2. Process Model In the following, we specify user roles and data objects in order to have a vocabulary to define user processes. Of course, these things are interdependent, so a certain redundancy is inevitable.
We do not regard IT processes as self-contained and opposed to user processes, but IT processes are regarded as being part of the user processes replacing manual work. Once such a model has been defined, it allows for a dynamic definition of which user processes are replaced or assisted by IT processes, and to justify IT processes in terms of their utility for the functions users are ultimately interested in.
2.1 User Roles
Primary user roles are:
Provider: We call providers in this model the maintainers of Local information systems. In this model, we may also call them simply source systems. Following CIDOC CRM v5.0, “These are either collection management systems or content management systems that constitute institutional memories and are maintained by an institution. They are used for primary data entry, i.e. a relevant part of the information, be it data or metadata, is primary information in digital form that fulfils institutional needs”. In practice and even more general, these are individual museums, archives, libraries, sites and monument records, academic institutes, private research societies etc., represented by their curators, IT referents or researchers. Providers ultimately have the knowledge about the meaning of their data in the real world (if anybody has it), or know who knows, or know how to verify it.

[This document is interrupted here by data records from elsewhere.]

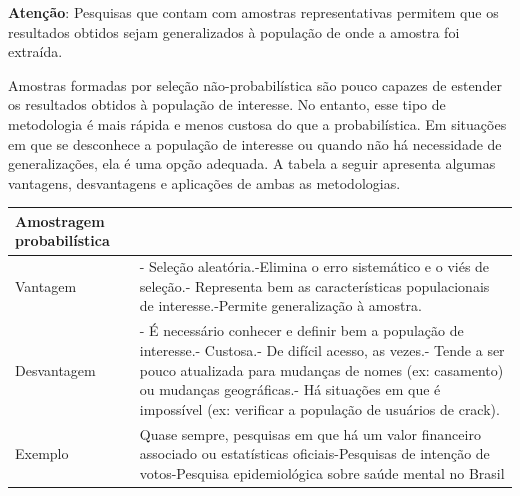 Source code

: \documentclass[
]{book}
\begin{document}
\textbf{Atenção}: Pesquisas que contam com amostras representativas permitem que os resultados obtidos sejam generalizados à população de onde a amostra foi extraída.

Amostras formadas por seleção não-probabilística são pouco capazes de estender os resultados obtidos à população de interesse. No entanto, esse tipo de metodologia é mais rápida e menos custosa do que a probabilística. Em situações em que se desconhece a população de interesse ou quando não há necessidade de generalizações, ela é uma opção adequada. A tabela a seguir apresenta algumas vantagens, desvantagens e aplicações de ambas as metodologias.

\begin{longtable}[]{@{}ll@{}}
\toprule
\begin{minipage}[b]{0.43\columnwidth}\raggedright
Amostragem probabilística\strut
\end{minipage} & \begin{minipage}[b]{0.51\columnwidth}\raggedright
\strut
\end{minipage}\tabularnewline
\midrule
\endhead
\begin{minipage}[t]{0.43\columnwidth}\raggedright
Vantagem\strut
\end{minipage} & \begin{minipage}[t]{0.51\columnwidth}\raggedright
- Seleção aleatória.-Elimina o erro sistemático e o viés de seleção.- Representa bem as características populacionais de interesse.-Permite generalização à amostra.\strut
\end{minipage}\tabularnewline
\begin{minipage}[t]{0.43\columnwidth}\raggedright
Desvantagem\strut
\end{minipage} & \begin{minipage}[t]{0.51\columnwidth}\raggedright
- É necessário conhecer e definir bem a população de interesse.- Custosa.- De difícil acesso, as vezes.- Tende a ser pouco atualizada para mudanças de nomes (ex: casamento) ou mudanças geográficas.- Há situações em que é impossível (ex: verificar a população de usuários de crack).\strut
\end{minipage}\tabularnewline
\begin{minipage}[t]{0.43\columnwidth}\raggedright
Exemplo\strut
\end{minipage} & \begin{minipage}[t]{0.51\columnwidth}\raggedright
Quase sempre, pesquisas em que há um valor financeiro associado ou estatísticas oficiais-Pesquisas de intenção de votos-Pesquisa epidemiológica sobre saúde mental no Brasil\strut

\end{minipage}
\end{longtable}
\end{document}
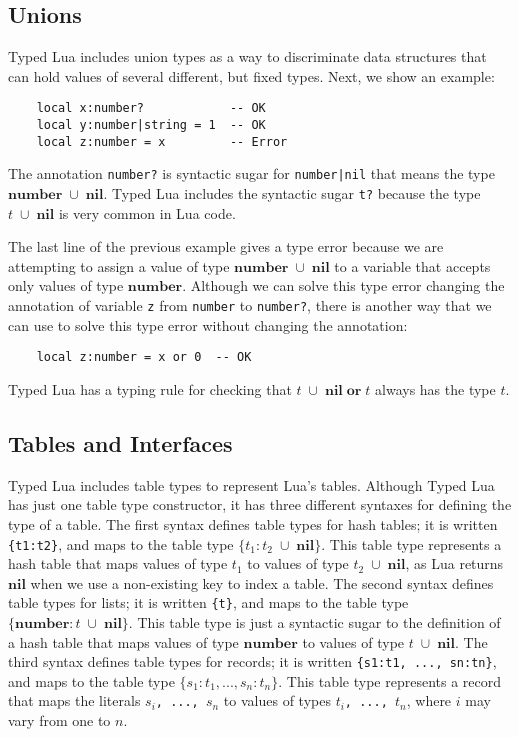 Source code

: \documentclass[preprint]{sig-alternate}
\newcommand{\Nil}{\mathbf{nil}}
\newcommand{\Number}{\mathbf{number}}
\begin{document}
\subsection{Unions}

Typed Lua includes union types as a way to discriminate data
structures that can hold values of several different, but fixed types.
Next, we show an example:
\begin{verbatim}
    local x:number?            -- OK
    local y:number|string = 1  -- OK
    local z:number = x         -- Error
\end{verbatim}

The annotation \texttt{number?} is syntactic sugar for
\texttt{number|nil} that means the type $\Number\;\cup\;\Nil$.
Typed Lua includes the syntactic sugar \texttt{t?} because the
type $t\;\cup\;\Nil$ is very common in Lua code.

The last line of the previous example gives a type error because we
are attempting to assign a value of type $\Number\;\cup\;\Nil$
to a variable that accepts only values of type $\Number$.
Although we can solve this type error changing the annotation of
variable \texttt{z} from \texttt{number} to \texttt{number?}, there is
another way that we can use to solve this type error without changing
the annotation:
\begin{verbatim}
    local z:number = x or 0  -- OK
\end{verbatim}

Typed Lua has a typing rule for checking that
$t\;\cup\;\Nil\;\mathbf{or}\;t$ always has the type $t$.

\subsection{Tables and Interfaces}

Typed Lua includes table types to represent Lua's tables.
Although Typed Lua has just one table type constructor, it has three
different syntaxes for defining the type of a table.
The first syntax defines table types for hash tables;
it is written \texttt{\{t1:t2\}},
and maps to the table type $\{t_{1}:t_{2}\;\cup\;\Nil\}$.
This table type represents a hash table that maps values of type
$t_{1}$ to values of type $t_{2}\;\cup\;\Nil$, as Lua returns
$\Nil$ when we use a non-existing key to index a table.
The second syntax defines table types for lists;
it is written \texttt{\{t\}},
and maps to the table type $\{\Number:t\;\cup\;\Nil\}$.
This table type is just a syntactic sugar to the definition of a
hash table that maps values of type $\Number$ to values of type
$t\;\cup\;\Nil$.
The third syntax defines table types for records;
it is written \texttt{\{s1:t1, ..., sn:tn\}},
and maps to the table type $\{s_{1}:t_{1}, ..., s_{n}:t_{n}\}$.
This table type represents a record that maps the literals
$s_{i}$\texttt{, ..., }$s_{n}$ to values of types
$t_{i}$\texttt{, ..., }$t_{n}$, where $i$ may vary from one to $n$.
\end{document}
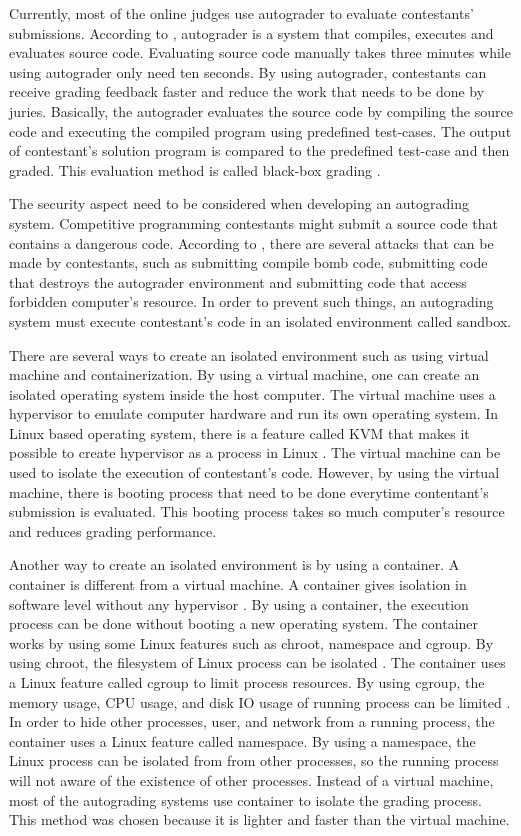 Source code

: \documentclass[conference,a4paper]{IEEEtran}
\begin{document}
Currently, most of the online judges use autograder to evaluate contestants' submissions. According to \cite{danutamalms}, autograder is a system that compiles, executes and evaluates source code. Evaluating source code manually takes three minutes while using autograder only need ten seconds. By using autograder, contestants can receive grading feedback faster and reduce the work that needs to be done by juries. Basically, the autograder evaluates the source code by compiling the source code and executing the compiled program using predefined test-cases. The output of contestant's solution program is compared to the predefined test-case and then graded. This evaluation method is called black-box grading \cite{jordanioi}.

The security aspect need to be considered when developing an autograding system. Competitive programming contestants might submit a source code that contains a dangerous code. According to \cite{wasikojsurvey}, there are several attacks that can be made by contestants, such as submitting compile bomb code, submitting code that destroys the autograder environment and submitting code that access forbidden computer's resource. In order to prevent such things, an autograding system must execute contestant's code in an isolated environment called sandbox.

There are several ways to create an isolated environment such as using virtual machine and containerization. By using a virtual machine, one can create an isolated operating system inside the host computer. The virtual machine uses a hypervisor to emulate computer hardware and run its own operating system. In Linux based operating system, there is a feature called KVM that makes it possible to create hypervisor as a process in Linux \cite{wfeltervmcontainer}. The virtual machine can be used to isolate the execution of contestant's code. However, by using the virtual machine, there is booting process that need to be done everytime contentant's submission is evaluated. This booting process takes so much computer's resource and reduces grading performance.

Another way to create an isolated environment is by using a container. A container is different from a virtual machine. A container gives isolation in software level without any hypervisor \cite{merkeldocker}. By using a container, the execution process can be done without booting a new operating system. The container works by using some Linux features such as chroot, namespace and cgroup. By using chroot, the filesystem of Linux process can be isolated \cite{lessardchroot}. The container uses a Linux feature called cgroup to limit process resources. By using cgroup, the memory usage, CPU usage, and disk IO usage of running process can be limited \cite{wfeltervmcontainer}. In order to hide other processes, user, and network from a running process, the container uses a Linux feature called namespace. By using a namespace, the Linux process can be isolated from from other processes, so the running process will not aware of the existence of other processes. Instead of a virtual machine, most of the autograding systems use container to isolate the grading process. This method was chosen because it is lighter and faster than the virtual machine. 
\end{document}
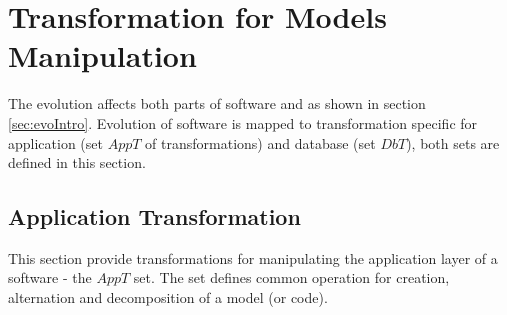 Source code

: \documentclass[11pt]{article}
\begin{document}
\section{Transformation for Models Manipulation}
The evolution affects both parts of software and as shown in section \ref{sec:evoIntro}. Evolution of software is mapped to transformation specific for application (set $AppT$ of transformations) and database (set $DbT$), both sets are defined in this section.

\subsection{Application Transformation}
This section provide transformations for manipulating the application layer of a software - the $AppT$ set. The set defines common operation for creation, alternation and decomposition of a model (or code).

\end{document}
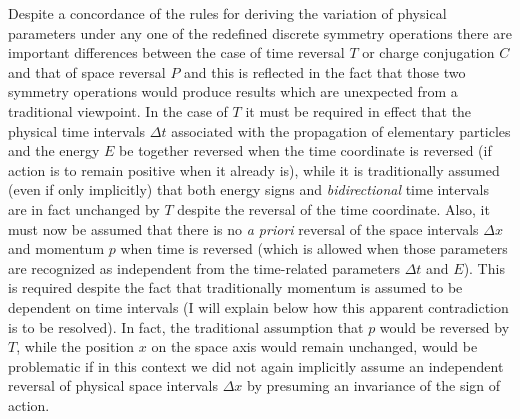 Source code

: \documentclass[notitlepage,12pt]{report}
\begin{document}
Despite a concordance of the rules for deriving the variation of physical parameters under any one of the redefined discrete symmetry operations there are important differences between the case of time reversal $T$ or charge conjugation $C$ and that of space reversal $P$ and this is reflected in the fact that those two symmetry operations would produce results which are unexpected from a traditional viewpoint. In the case of $T$ it must be required in effect that the physical time intervals $\Delta t$ associated with the propagation of elementary particles and the energy $E$ be together reversed when the time coordinate is reversed (if action is to remain positive when it already is), while it is traditionally assumed (even if only implicitly) that both energy signs and \textit{bidirectional} time intervals are in fact unchanged by $T$ despite the reversal of the time coordinate. Also, it must now be assumed that there is no \textit{a priori} reversal of the space intervals $\Delta x$ and momentum $p$ when time is reversed (which is allowed when those parameters are recognized as independent from the time-related parameters $\Delta t$ and $E$). This is required despite the fact that traditionally momentum is assumed to be dependent on time intervals (I will explain below how this apparent contradiction is to be resolved). In fact, the traditional assumption that $p$ would be reversed by $T$, while the position $x$ on the space axis would remain unchanged, would be problematic if in this context we did not again implicitly assume an independent reversal of physical space intervals $\Delta x$ by presuming an invariance of the sign of action.
\end{document}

Aggregator: We call aggregators in this model the maintainers of Integrated access systems. In this model, we may also call them simply target systems. Following CIDOC CRM v5.0, “These provide an homogeneous access layer to multiple local systems. The information they manage resides primarily on local systems.” Aggregators will maintain a form of business agreements with providers to send data from local systems to the aggregators’ systems, primarily metadata. In this model, we are not interested in aggregators doing harvesting without any business interaction with the provider. The model will be useful for such scenarios in a trivial way we do not explicitly describe. Aggregators have no direct knowledge about the meaning of the data they aggregate.
Secondary user roles are experts whose knowledge or services contributes to the mapping
Source Schema Expert: The curator, researcher or data manager of the local system who is responsible for the semantically correct data entry into the local system, i.e., the one who knows how fields, tables or elements in the schema correspond to the reality described by them following local use and practice.
Target Schema Experts: The expert(s) for the semantics of the schema employed by the aggregator (“integration model”). It is very likely that the aggregator uses a more widely known standard schema. Typically but not exclusively, we talk in this model about the CIDOC CRM and extensions of it. Therefore the target schema experts may not need to have intimate knowledge of the aggregator’s context. Moreover, there does not yet exist an established practice of a curator role at the aggregator side. Nevertheless, the requirement for semantic consistency in practice forces such a role to exist de facto, often a user team including some provider representatives. Therefore the target schema experts should include or be in close contact with a sort of curators of the integrated access system to fulfill this role.
URI Expert: The expert of the aggregator, normally an IT specialist, who is responsible for maintaining the referential integrity of the (meta)data in the integrated access system and who knows how to generate from provider data valid URIs for the integrated access system.
Source Terminology Expert: The curator, maintainer or other expert of one of the terminologies which the provider use as reference in the local system. If the terminology is provided by a third party, such as the Getty Research Institute, there may exist independent experts trained in this terminology. If it is local or even uncontrolled, it is typically the curators or other local data managers who know the meaning of the local terms.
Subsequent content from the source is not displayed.